- **WORK TO BE COMPLETED**:
A faithful copy is needed. Set down all of the data below exactly.

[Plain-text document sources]
# # # #
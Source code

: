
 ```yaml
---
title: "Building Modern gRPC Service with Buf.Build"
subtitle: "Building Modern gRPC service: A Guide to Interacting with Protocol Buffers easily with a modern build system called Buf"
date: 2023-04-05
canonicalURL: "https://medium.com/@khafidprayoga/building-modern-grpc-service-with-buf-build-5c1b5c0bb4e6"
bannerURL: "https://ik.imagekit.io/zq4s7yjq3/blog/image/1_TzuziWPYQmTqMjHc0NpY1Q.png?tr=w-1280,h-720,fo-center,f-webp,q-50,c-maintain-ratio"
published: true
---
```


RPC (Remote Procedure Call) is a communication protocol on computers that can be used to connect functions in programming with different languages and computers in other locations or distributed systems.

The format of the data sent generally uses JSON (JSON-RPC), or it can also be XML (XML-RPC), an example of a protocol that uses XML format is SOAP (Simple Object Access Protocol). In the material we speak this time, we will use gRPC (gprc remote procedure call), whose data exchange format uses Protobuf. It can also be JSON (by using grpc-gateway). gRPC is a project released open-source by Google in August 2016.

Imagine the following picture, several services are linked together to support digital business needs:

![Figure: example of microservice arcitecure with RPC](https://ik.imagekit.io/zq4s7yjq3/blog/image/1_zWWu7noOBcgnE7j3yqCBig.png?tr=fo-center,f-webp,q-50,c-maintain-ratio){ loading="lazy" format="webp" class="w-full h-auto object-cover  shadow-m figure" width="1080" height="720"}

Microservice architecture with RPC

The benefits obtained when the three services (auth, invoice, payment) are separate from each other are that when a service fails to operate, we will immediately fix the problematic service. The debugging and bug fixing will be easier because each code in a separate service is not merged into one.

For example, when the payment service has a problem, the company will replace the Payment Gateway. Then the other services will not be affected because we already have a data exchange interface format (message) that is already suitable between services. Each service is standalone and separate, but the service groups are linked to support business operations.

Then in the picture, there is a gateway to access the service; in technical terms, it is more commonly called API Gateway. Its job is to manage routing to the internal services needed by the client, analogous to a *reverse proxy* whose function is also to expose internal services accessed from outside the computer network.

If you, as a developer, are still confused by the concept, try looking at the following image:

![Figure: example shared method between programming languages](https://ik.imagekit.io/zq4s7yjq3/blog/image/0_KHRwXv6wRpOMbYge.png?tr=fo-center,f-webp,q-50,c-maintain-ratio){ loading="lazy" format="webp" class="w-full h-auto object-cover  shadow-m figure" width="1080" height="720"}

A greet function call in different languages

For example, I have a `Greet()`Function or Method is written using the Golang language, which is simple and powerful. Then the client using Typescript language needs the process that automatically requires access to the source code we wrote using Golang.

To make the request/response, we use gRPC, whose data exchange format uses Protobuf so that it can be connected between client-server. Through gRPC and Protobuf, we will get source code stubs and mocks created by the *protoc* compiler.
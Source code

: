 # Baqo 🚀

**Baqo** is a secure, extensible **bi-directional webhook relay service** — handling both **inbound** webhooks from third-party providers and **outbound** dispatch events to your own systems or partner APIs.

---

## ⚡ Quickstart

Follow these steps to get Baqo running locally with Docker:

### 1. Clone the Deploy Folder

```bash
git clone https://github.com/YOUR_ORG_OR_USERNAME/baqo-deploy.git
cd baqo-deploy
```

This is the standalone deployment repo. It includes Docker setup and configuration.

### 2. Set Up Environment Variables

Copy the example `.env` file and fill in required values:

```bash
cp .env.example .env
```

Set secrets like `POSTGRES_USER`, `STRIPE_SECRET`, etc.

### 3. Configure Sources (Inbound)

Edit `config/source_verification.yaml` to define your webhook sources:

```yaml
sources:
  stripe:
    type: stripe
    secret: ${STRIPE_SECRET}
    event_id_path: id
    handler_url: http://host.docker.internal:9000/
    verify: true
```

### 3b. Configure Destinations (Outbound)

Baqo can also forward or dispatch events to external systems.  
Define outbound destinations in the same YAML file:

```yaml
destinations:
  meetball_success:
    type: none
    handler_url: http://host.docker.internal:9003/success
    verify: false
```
# # # #
- **EXPECTED ANSWER**:
Source code

:
 ```yaml
---
title: "Building Modern gRPC Service with Buf.Build"
subtitle: "Building Modern gRPC service: A Guide to Interacting with Protocol Buffers easily with a modern build system called Buf"
date: 2023-04-05
canonicalURL: "https://medium.com/@khafidprayoga/building-modern-grpc-service-with-buf-build-5c1b5c0bb4e6"
bannerURL: "https://ik.imagekit.io/zq4s7yjq3/blog/image/1_TzuziWPYQmTqMjHc0NpY1Q.png?tr=w-1280,h-720,fo-center,f-webp,q-50,c-maintain-ratio"
published: true
---
```


RPC (Remote Procedure Call) is a communication protocol on computers that can be used to connect functions in programming with different languages and computers in other locations or distributed systems.

The format of the data sent generally uses JSON (JSON-RPC), or it can also be XML (XML-RPC), an example of a protocol that uses XML format is SOAP (Simple Object Access Protocol). In the material we speak this time, we will use gRPC (gprc remote procedure call), whose data exchange format uses Protobuf. It can also be JSON (by using grpc-gateway). gRPC is a project released open-source by Google in August 2016.

Imagine the following picture, several services are linked together to support digital business needs:

![Figure: example of microservice arcitecure with RPC](https://ik.imagekit.io/zq4s7yjq3/blog/image/1_zWWu7noOBcgnE7j3yqCBig.png?tr=fo-center,f-webp,q-50,c-maintain-ratio){ loading="lazy" format="webp" class="w-full h-auto object-cover  shadow-m figure" width="1080" height="720"}

Microservice architecture with RPC

The benefits obtained when the three services (auth, invoice, payment) are separate from each other are that when a service fails to operate, we will immediately fix the problematic service. The debugging and bug fixing will be easier because each code in a separate service is not merged into one.

For example, when the payment service has a problem, the company will replace the Payment Gateway. Then the other services will not be affected because we already have a data exchange interface format (message) that is already suitable between services. Each service is standalone and separate, but the service groups are linked to support business operations.

Then in the picture, there is a gateway to access the service; in technical terms, it is more commonly called API Gateway. Its job is to manage routing to the internal services needed by the client, analogous to a *reverse proxy* whose function is also to expose internal services accessed from outside the computer network.

If you, as a developer, are still confused by the concept, try looking at the following image:

![Figure: example shared method between programming languages](https://ik.imagekit.io/zq4s7yjq3/blog/image/0_KHRwXv6wRpOMbYge.png?tr=fo-center,f-webp,q-50,c-maintain-ratio){ loading="lazy" format="webp" class="w-full h-auto object-cover  shadow-m figure" width="1080" height="720"}

A greet function call in different languages

For example, I have a `Greet()`Function or Method is written using the Golang language, which is simple and powerful. Then the client using Typescript language needs the process that automatically requires access to the source code we wrote using Golang.

To make the request/response, we use gRPC, whose data exchange format uses Protobuf so that it can be connected between client-server. Through gRPC and Protobuf, we will get source code stubs and mocks created by the *protoc* compiler.
Source code

: # Baqo 🚀

**Baqo** is a secure, extensible **bi-directional webhook relay service** — handling both **inbound** webhooks from third-party providers and **outbound** dispatch events to your own systems or partner APIs.

---

## ⚡ Quickstart

Follow these steps to get Baqo running locally with Docker:

### 1. Clone the Deploy Folder

```bash
git clone https://github.com/YOUR_ORG_OR_USERNAME/baqo-deploy.git
cd baqo-deploy
```

This is the standalone deployment repo. It includes Docker setup and configuration.

### 2. Set Up Environment Variables

Copy the example `.env` file and fill in required values:

```bash
cp .env.example .env
```

Set secrets like `POSTGRES_USER`, `STRIPE_SECRET`, etc.

### 3. Configure Sources (Inbound)

Edit `config/source_verification.yaml` to define your webhook sources:

```yaml
sources:
  stripe:
    type: stripe
    secret: ${STRIPE_SECRET}
    event_id_path: id
    handler_url: http://host.docker.internal:9000/
    verify: true
```

### 3b. Configure Destinations (Outbound)

Baqo can also forward or dispatch events to external systems.  
Define outbound destinations in the same YAML file:

```yaml
destinations:
  meetball_success:
    type: none
    handler_url: http://host.docker.internal:9003/success
    verify: false
```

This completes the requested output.